2 Gouverneur autrefois de l’Andalousie et de Ceuta en Afrique, Julien avait défendu avec gloire cette citadelle contre les Mores, depuis 708 jusqu’en 710 ; mais, disent les romanciers espagnols et la plupart des historiens, outré de l’injure faite à sa fille Florinde, dite la Cava, déshonorée par le roi Rodrigue, il se ligua contre ce prince avec le général arabe Muza, lui remit la forteresse de Ceuta, et ouvrit l’entrée de l’Espagne aux Mores. Il combattit avec les musulmans à la fameuse bataille qui se donna en 711 ou 712, près de Xérès de la Frontera, sur les bords de la rivière Léthé, nommée depuis Guadalète.

Je pense qu’on lira ici avec intérêt la romance suivante sur Julien, tirée du Romancero e historia del rey don Rodrigo. (Traduction de M. Abel Hugo.)

 

LE COMTE JULIEN.

 

Le seigneur de Tarifa s’arrache la barbe et les cheveux ; il blesse, dans sa douleur, son visage vénérable : ses yeux répandent d’abondantes larmes.

Tantôt il secoue tristement la tête et regarde la terre ; tantôt il la relève avec fureur et regarde le ciel.

 

« Mes cheveux blancs sont couverts d’ignominie : le roi les a insultés.

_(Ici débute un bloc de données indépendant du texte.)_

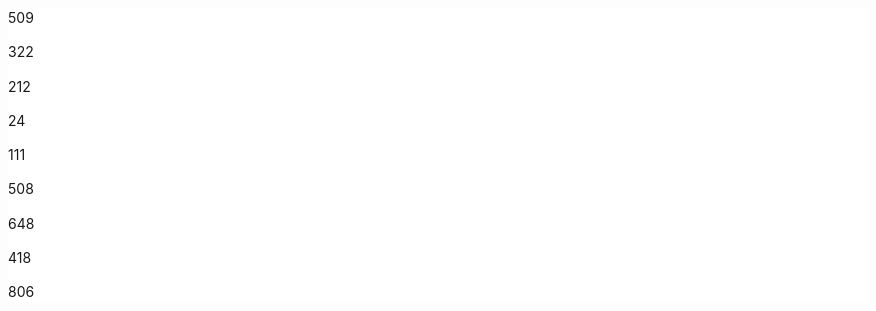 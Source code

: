 509

</td>

<td style="border-right: 0.5pt solid ; border-bottom: 0.5pt solid ; " align="right" valign="top" charoff="50">

322

</td>

<td style="border-right: 0.5pt solid ; border-bottom: 0.5pt solid ; " align="right" valign="top" charoff="50">

212

</td>

<td style="border-right: 0.5pt solid ; border-bottom: 0.5pt solid ; " align="right" valign="top" charoff="50">

24

</td>

<td style="border-right: 0.5pt solid ; border-bottom: 0.5pt solid ; " align="right" valign="top" charoff="50">

111

</td>

<td style="border-right: 0.5pt solid ; border-bottom: 0.5pt solid ; " align="right" valign="top" charoff="50">

508

</td>

<td style="border-right: 0.5pt solid ; border-bottom: 0.5pt solid ; " align="right" valign="top" charoff="50">

648

</td>

<td style="border-bottom: 0.5pt solid ; " align="right" valign="top" charoff="50">

418

</td>

</tr>

<tr>

<td style="border-right: 0.5pt solid ; border-bottom: 0.5pt solid ; " align="right" valign="top" charoff="50">

806

</td>

<td style="border-right: 0.5pt solid ; border-bottom: 0.5pt solid ; " align="right" valign="top" charoff="50">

Vengeance !

« Sort misérable ! Un seul affront souille toute une vie d’honneur !

« Roi inconsidéré, esclave de tes désirs, et si prompt à déshonorer une vierge innocente ;

« Que Dieu, qui a limité le pouvoir de mon bras, me venge de toi ! Qui demande justice au ciel doit l’obtenir.

« Que ceux qui entendent mes imprécations ne s’en étonnent pas ! Un roi infâme invite ses vassaux à la trahison.

« Malheur à lui ! Quand toute l’Espagne devrait ressentir ma vengeance comme lui !

« Que les innocents payent pour leur maître coupable : c’est bien ! Un royaume gouverné par un tyran doit s’attendre à pareil sort. Dieu donne un tyran à un peuple quand il veut lui donner un bourreau.

« Dieu m’est cependant témoin que si un autre moyen de vengeance m’était offert, je le saisirais.

« Que l’Africain entre donc en Espagne ; qu’il y ravage, désole et tue !

« Quand le dé est jeté sur la table, rien ne peut l’arrêter. Malheur donc au roi infâme ! Qu’il perde tout, honneur, vie et couronne ! Il a lâché la bride à son infamie, parce qu’il a cru que la vengeance ne l’atteindrait point sur la terre.

« Ô Dieu ! qui pèses dans de justes balances l’affront et la réparation, vois d’un œil de pitié un vieillard déshonoré par un jeune homme ! »

Ainsi parle le comte Julien. Il tient un papier qu’il vient de lire ; c’est une lettre de Florinde qui lui apprend son infortune.

3 La musique de cette romance est due à M. Th. Bruand, de Besançon, que je prie d’agréer mes bien sincères remercîments.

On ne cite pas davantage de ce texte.